Gasoline Futures Have Gone Nowhere This Week

Gasoline futures have gone nowhere this week, currently trading just $.0001 below where they left off last Friday. In between, we saw an 8 cent drop Monday, only to rally 13 cents, followed by a nickel pullback that leaves us where we are today. Crude oil and diesel prices haven’t been as volatile as gasoline, but are following a similar choppy but aimless pattern.
Tropical depression Fred is struggling to regain strength, and is now forecast to barely regain tropical storm strength before moving up the west coast of Florida this weekend. That system now looks like more of a demand threat than a supply threat as it promises to bring heavy rains to wide portions of the south east, without threatening infrastructure. The system churning in Fred’s wake is now given 80% odds of developing, and looks to be headed on a similar path.
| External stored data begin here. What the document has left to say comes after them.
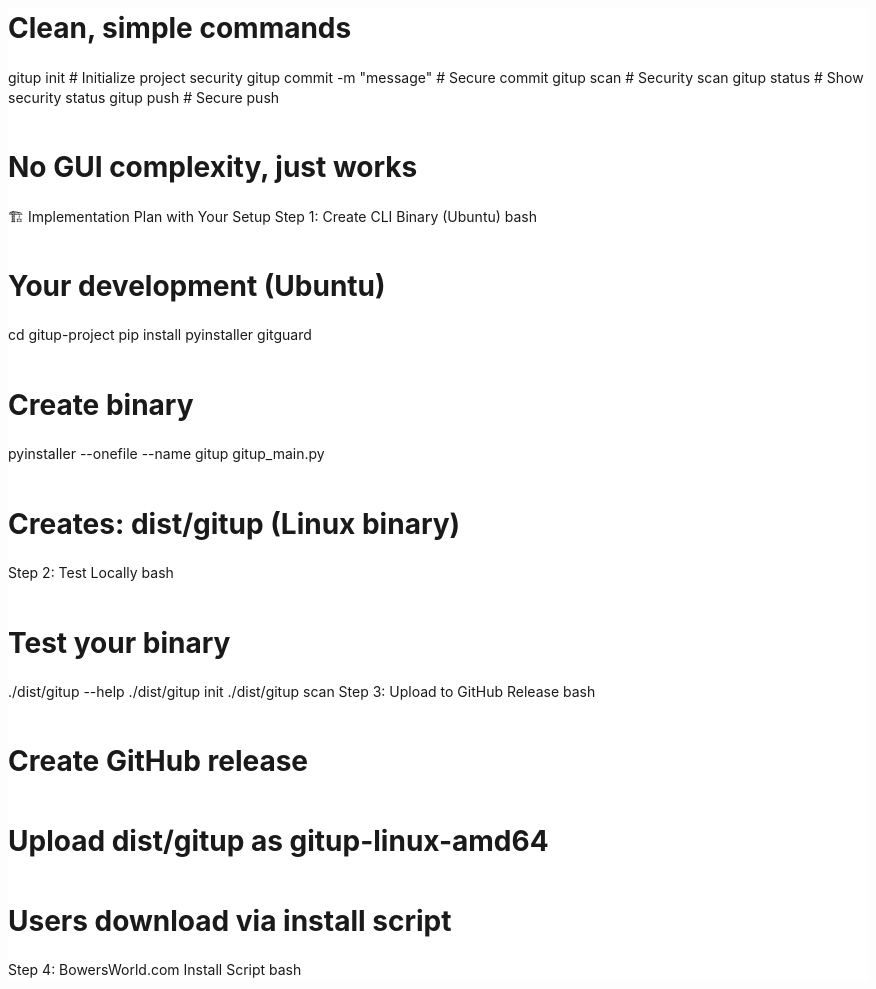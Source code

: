 # Clean, simple commands

gitup init                    # Initialize project security
gitup commit -m "message"     # Secure commit
gitup scan                    # Security scan
gitup status                  # Show security status
gitup push                    # Secure push

# No GUI complexity, just works

🏗️ Implementation Plan with Your Setup
Step 1: Create CLI Binary (Ubuntu)
bash

# Your development (Ubuntu)

cd gitup-project
pip install pyinstaller gitguard

# Create binary

pyinstaller --onefile --name gitup gitup_main.py

# Creates: dist/gitup (Linux binary)

Step 2: Test Locally
bash

# Test your binary

./dist/gitup --help
./dist/gitup init
./dist/gitup scan
Step 3: Upload to GitHub Release
bash

# Create GitHub release

# Upload dist/gitup as gitup-linux-amd64

# Users download via install script

Step 4: BowersWorld.com Install Script
bash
OPEC’s monthly oil market report showed the cartel’s output grew by more than 630mb/day last month, which for perspective is enough oil to supply the largest refinery in the US. Saudi Arabia continues to account for the majority of the increase, as it unwinds its voluntary production cuts, which were in excess of the joint agreement made last year. The report increased expectations for world economic growth in 2021 and 2022, but did not increase its oil demand estimates. OPEC’s report also highlighted the strength in US Gasoline cracks, and added that strong exports to Brazil due to widespread refinery outages in that country were a key contributor, along with the other items already highlighted by the EIA earlier in the week.
The IEA’s monthly oil market report noted that global fuel demand abruptly declined in July after strong increases in June as the world reacts to the latest COVID outbreaks. The report suggests that because of the latest fallout, it’s unlikely that OPEC will be able to unwind their production cuts on a linear path next year as supplies are suddenly looking like they’ll outpace demand once again.